Abuse of the voices of public figures for pranks, and the application of AI technology has been questioned for -overreaching-

Recently, a surge of videos mocking a well-known entrepreneur has appeared on various short video platforms. In these clips, the entrepreneur humorously critiques hot topics such as traffic jams and game regulations, even interspersing some colorful language, which has sparked extensive online discussion.

However, these mockery videos aren’t actually the entrepreneur’s own words; rather, they are AI-generated voiceovers created by users who have employed AI software to replicate the entrepreneur’s original voice. The realistic nature of these audio clips has led many to believe they are authentic.

While AI technology has brought many conveniences to our lives, it has also raised significant concerns. For instance, the AI voice synthesis technology allows anyone to produce a convincingly lifelike audio clip with just a few clicks. Yet, some videos have crossed the line into inappropriate territory, misappropriating others’ voices to create pranks or spread misinformation, leading to negative societal consequences.

Generating an AI audio clip now takes only around 20 seconds. Our investigation into social media revealed that many users are sharing tutorials on how to create such videos. Most of these clips are based on a sophisticated voice model application, where creators upload any individual’s audio segment as training material. The AI then learns to clone that voice, enabling other users to simply input text and generate audio in the same voice.

Following the instructions on this site, I created a voice model of the aforementioned entrepreneur by inputting a 100-word text. Within approximately 20 seconds, an AI audio clip that closely resembled the entrepreneur’s voice was ready. As of now, this voice model has been used nearly 800,000 times, generating over 44.5 million characters.

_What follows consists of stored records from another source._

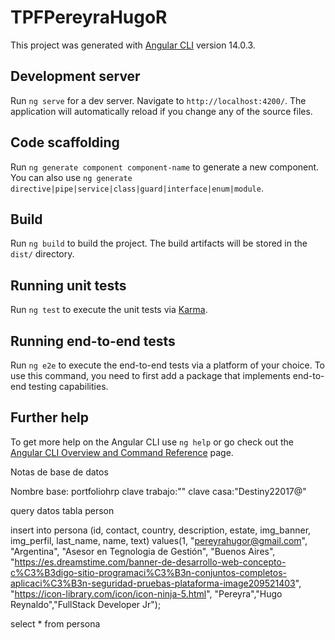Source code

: # TPFPereyraHugoR

This project was generated with [Angular CLI](https://github.com/angular/angular-cli) version 14.0.3.

## Development server

Run `ng serve` for a dev server. Navigate to `http://localhost:4200/`. The application will automatically reload if you change any of the source files.

## Code scaffolding

Run `ng generate component component-name` to generate a new component. You can also use `ng generate directive|pipe|service|class|guard|interface|enum|module`.

## Build

Run `ng build` to build the project. The build artifacts will be stored in the `dist/` directory.

## Running unit tests

Run `ng test` to execute the unit tests via [Karma](https://karma-runner.github.io).

## Running end-to-end tests

Run `ng e2e` to execute the end-to-end tests via a platform of your choice. To use this command, you need to first add a package that implements end-to-end testing capabilities.

## Further help

To get more help on the Angular CLI use `ng help` or go check out the [Angular CLI Overview and Command Reference](https://angular.io/cli) page.

Notas de base de datos

Nombre base: portfoliohrp
clave trabajo:""
clave casa:"Destiny22017@"

query datos tabla person

insert into persona (id, contact, country, description, estate, img_banner, img_perfil, last_name, name, text)
					values(1, "pereyrahugor@gmail.com", "Argentina", "Asesor en Tegnologia de Gestión", "Buenos Aires",
							"https://es.dreamstime.com/banner-de-desarrollo-web-concepto-c%C3%B3digo-sitio-programaci%C3%B3n-conjuntos-completos-aplicaci%C3%B3n-seguridad-pruebas-plataforma-image209521403",
                            "https://icon-library.com/icon/icon-ninja-5.html",
                            "Pereyra","Hugo Reynaldo","FullStack Developer Jr");
                            
select * from persona

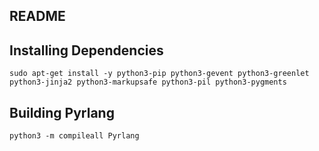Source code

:## README


## Installing Dependencies


    sudo apt-get install -y python3-pip python3-gevent python3-greenlet python3-jinja2 python3-markupsafe python3-pil python3-pygments

## Building Pyrlang

    python3 -m compileall Pyrlang

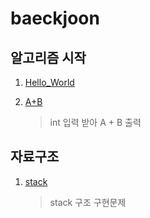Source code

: # baeckjoon

## 알고리즘 시작
1. [Hello_World](https://github.com/jmsmg/backjoon/tree/main/1.알고리즘시작/Hello_World)

2. [A+B](https://github.com/jmsmg/backjoon/tree/main/1.알고리즘시작/A+B)
    > int 입력 받아 A + B 출력

## 자료구조
1. [stack](https://github.com/jmsmg/backjoon/tree/main/1.자료구조/stack)
    > stack 구조 구현문제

Notably, other public figures have experienced similar misappropriation of their voices. At the end of September, a purported drunk recording of a certain livestream platform owner circulated online, depicting the individual as dismissive towards consumers. This incident sparked significant controversy for the platform. However, police later determined that the audio was fabricated using a large AI model.

An industry insider explained that AI technology has become so adept at mimicking audio samples—considering factors like tone, speed, emotion, accent, and vocal style—that it can produce voices almost indistinguishable from the originals, both to human ears and through other verification methods.

“From the early days of obvious fakes to today’s indistinguishable forgeries, we have entered an era of deepfakes,” said Liu Xiaochun, associate professor at the University of Chinese Academy of Social Sciences and director of the Internet Rule of Law Research Center. He highlighted that unauthorized use of someone else’s voice for AI-generated products, especially for public figures, can lead to misunderstandings, infringe on personal information security, and disrupt the online ecosystem.

Many users engaging in AI audio synthesis primarily for entertainment are often unaware of the legal risks involved. In the comment section of an “AI Voiceover Tutorial” video, one learner asked, “Isn’t this infringing on rights?” The content creator replied, “Everyone’s doing it; if the platform flags it, just delete it.”

Lawyer Zhang Qingxin from Beijing Yingshan Law Firm analyzed that, similar to a person’s likeness, an individual’s voice is unique and integral to their personality rights. Creating and uploading AI audio without consent, whether for commercial gains or entertainment, infringes on those rights. If the content created is illegal or violates public morals, it could also infringe on someone’s reputation.

In April, Beijing’s Internet Court ruled on the first AI-generated voice personality rights infringement case in China. The voice artist claimed that their work was misappropriated by a short video platform to generate AI voice products, significantly violating their voice rights. The court ruled in favor of the plaintiff, awarding damages of 250,000 yuan.

During the trial, the defendant argued that AI-generated audio differs from human voices in terms of personal rights and that technology typically applies watermarks to distinguish AI voices from human ones. However, the court maintained that the AI voice bore a high level of similarity to the plaintiff’s, likely prompting listeners to associate it with the plaintiff. Therefore, the protection of natural persons’ voice rights extends to AI-generated audio when it is recognizable.

“This ruling is significant in clarifying the boundaries around AI-generated voices,” Liu said.

As technology advances, experts emphasize the need for legal frameworks to keep pace. A report released in April by Tsinghua University’s Center for New Media Research indicated a staggering 99.91% increase in AI-related rumors regarding the economy and businesses. Experts advocate for clear regulations to guide the ethical use of AI technology.

Zhang Qingxin highlighted that AI voice tool providers cannot remain passive. They need to take proactive steps to control the quality of source materials and supervise generated content, improving operational guidelines and cooperating with authorities to trace the origin of illegal audio.

In September, the National Internet Information Office issued a draft guideline proposing that platforms providing online content dissemination services must implement measures to regulate AI-generated content, including necessary identification features and encouraging users to disclose whether their published content includes AI elements.

“As content distribution service providers, platforms like short video channels must fulfill their responsibilities,” Liu suggested. Beyond prompting users to label AI content, platforms should establish mechanisms to identify and trace AI-generated materials. If they detect counterfeit content or receive complaints, platform rules should empower them to require timely labeling of such content, enforce deletions if labels are absent, and impose penalties like account bans for severe violations.